А я настаивал, я торопил их. Зачем настаивал, зачем торопил? Я упорствовал; зачем я упорствовал? Спроси меня, Мнишек. Вот я сижу здесь, в кафе Хрустальном, за столиком круглым, вместе с Мосальским, Басмановым и тобою, в огромном, уже почти весеннем свете, падающем на нас из стеклянной стены, в ожидании мороженого (в валкой вазочке, по советской старинке), которое все никак не несет нам злобнонервная (по той же старинке) официантка; вот сижу здесь, смотрю, в этом огромном свете, на твою окончательно постаревшую, брыластую, кадыкастую физиономию: и сам спрашиваю себя, какого черта я так упорствовал, настаивал, торопил ваш приезд. Любовь к твоей дочке? Дело не в любви, как уже много раз было сказано. Если же и в любви, то не к твоей дочке, пан Мнишек, с ее гелиевой душой, ледяной красотою, ее жаждой власти, ее равнодушием ко всем и ко мне.
Если я и влюбился в кого в Польше, то не в Марину, пан Мнишек, и ты это знаешь. Могу ли я забыть, как мы заехали к тебе в Самбор с князем Константином Вишневецким, твоим зятем, мужем другой твоей дочери, по пути в Краков, где я должен был предстать и предстал пред несветлыми очами Жигимонта, злосчастного короля, по-прежнему мечтавшего о шведской короне, готового ради нее на любые авантюры, любые интриги? А ты сам-то помнишь, Мнишек, как это было? спрашивал я у Мнишка в Хрустальном, сверяясь или уже не сверяясь с ксерокопией макушинской пьесы, которую таскал повсюду с собою, не в силах заучить свои монологи и реплики — потому-то и не в силах их заучить, что они не были и вправду моими; мои — вот, мадам (вдруг и вновь рассердившись, пишет Димитрий) — вы их если не слышите, то читаете, — и неужели вы подумали, что я позволю какому-то Макушинскому вкладывать в мои царственные уста им, занудой, сочиненные речи?

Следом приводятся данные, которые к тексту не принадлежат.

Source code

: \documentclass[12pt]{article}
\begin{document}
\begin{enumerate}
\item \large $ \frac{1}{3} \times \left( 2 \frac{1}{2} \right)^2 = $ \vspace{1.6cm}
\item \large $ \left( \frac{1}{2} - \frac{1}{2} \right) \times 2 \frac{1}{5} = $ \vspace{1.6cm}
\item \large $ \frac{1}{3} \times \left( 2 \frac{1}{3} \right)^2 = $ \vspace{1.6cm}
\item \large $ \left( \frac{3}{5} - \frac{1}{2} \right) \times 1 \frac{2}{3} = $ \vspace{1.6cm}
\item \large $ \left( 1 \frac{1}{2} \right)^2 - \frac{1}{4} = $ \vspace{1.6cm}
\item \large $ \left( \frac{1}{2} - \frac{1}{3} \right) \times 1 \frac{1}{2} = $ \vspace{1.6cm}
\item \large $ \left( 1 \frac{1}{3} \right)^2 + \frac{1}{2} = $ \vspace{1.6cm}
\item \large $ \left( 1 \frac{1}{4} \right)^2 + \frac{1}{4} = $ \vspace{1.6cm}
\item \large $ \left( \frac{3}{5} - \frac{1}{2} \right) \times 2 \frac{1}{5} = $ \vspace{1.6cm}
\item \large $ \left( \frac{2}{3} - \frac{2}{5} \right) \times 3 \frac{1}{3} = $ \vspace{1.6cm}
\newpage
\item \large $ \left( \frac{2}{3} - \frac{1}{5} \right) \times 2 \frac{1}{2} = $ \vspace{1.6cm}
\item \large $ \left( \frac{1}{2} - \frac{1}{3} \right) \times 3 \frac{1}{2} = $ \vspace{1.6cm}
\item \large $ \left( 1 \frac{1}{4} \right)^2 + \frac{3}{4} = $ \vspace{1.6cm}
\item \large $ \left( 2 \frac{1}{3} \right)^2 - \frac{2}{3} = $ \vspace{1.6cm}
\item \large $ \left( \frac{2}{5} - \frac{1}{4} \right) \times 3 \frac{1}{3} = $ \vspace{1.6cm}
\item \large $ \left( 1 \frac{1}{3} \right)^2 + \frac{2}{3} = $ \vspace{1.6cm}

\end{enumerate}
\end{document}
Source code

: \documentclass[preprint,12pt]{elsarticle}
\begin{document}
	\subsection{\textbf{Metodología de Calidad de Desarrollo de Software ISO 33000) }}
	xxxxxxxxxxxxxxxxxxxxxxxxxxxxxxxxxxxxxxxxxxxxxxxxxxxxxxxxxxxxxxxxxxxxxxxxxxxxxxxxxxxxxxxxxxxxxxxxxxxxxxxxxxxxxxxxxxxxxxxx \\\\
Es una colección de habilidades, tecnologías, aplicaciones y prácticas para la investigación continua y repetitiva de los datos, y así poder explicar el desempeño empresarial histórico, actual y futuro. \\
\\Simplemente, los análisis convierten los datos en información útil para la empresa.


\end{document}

Ты помнишь ли, Мнишек, как встречал нас в своем замке в Самборе? Мы ехали торжественно, как положено ехать царскому сыну, претенденту на московский престол, потомку самого Рюрика, в сопровождении князя Вишневецкого, знатнейшего во всей Речи Посполитой магната, будущего воеводы Русского, потомка самого Гедимина. Юный Рюрикович не высидел с Гедиминовичем в карете. Уж слишком славного объездил он аргамака, в гостях у князя Острожского, тоже Рюриковича, как и он сам. К Самбору подскакал я верхом, во всем блеске моей молодости, лихости, грядущего императорского величия. Ты моего блеска не испугался, пан Мнишек. У тебя был свой собственный. Ты очаровал меня балами, пирами, прелестью польских дам, изыском кушаний, изяществом обращенья. Все это чепуха, все это мелочи. Не в том было дело, Мнишек, вот что я должен сказать тебе и скажу, со сцены в очарованный зал, когда, в конце пьесы и перед самым кровавым финалом, вы с Мариной доедете, наконец, до Москвы. А дело было в том, что ты напомнил мне кое-кого. Ты напомнил мне Симона, вот что главное, вот в чем соль, вот в чем суть. Если б не это, ничего бы не было, Мнишек. То есть ты не напомнил мне Симона, не будем преувеличивать, а если напомнил, то я тут же отогнал от себя эти воспоминания, сказав себе, вернее — тебе, но про себя: прости уж, Мнишек, хоть ты и польский магнат, сенатор Речи Посполитой и бывший наперсник Сигизмунда Августа в его похождениях, его развлечениях — избегнем, уж так и быть, сладкого слова разврат, — а далеко тебе, не сердись, до моего Симона, великого замыслителя, фабрикатора моей доли, которого мне никто никогда не заменит.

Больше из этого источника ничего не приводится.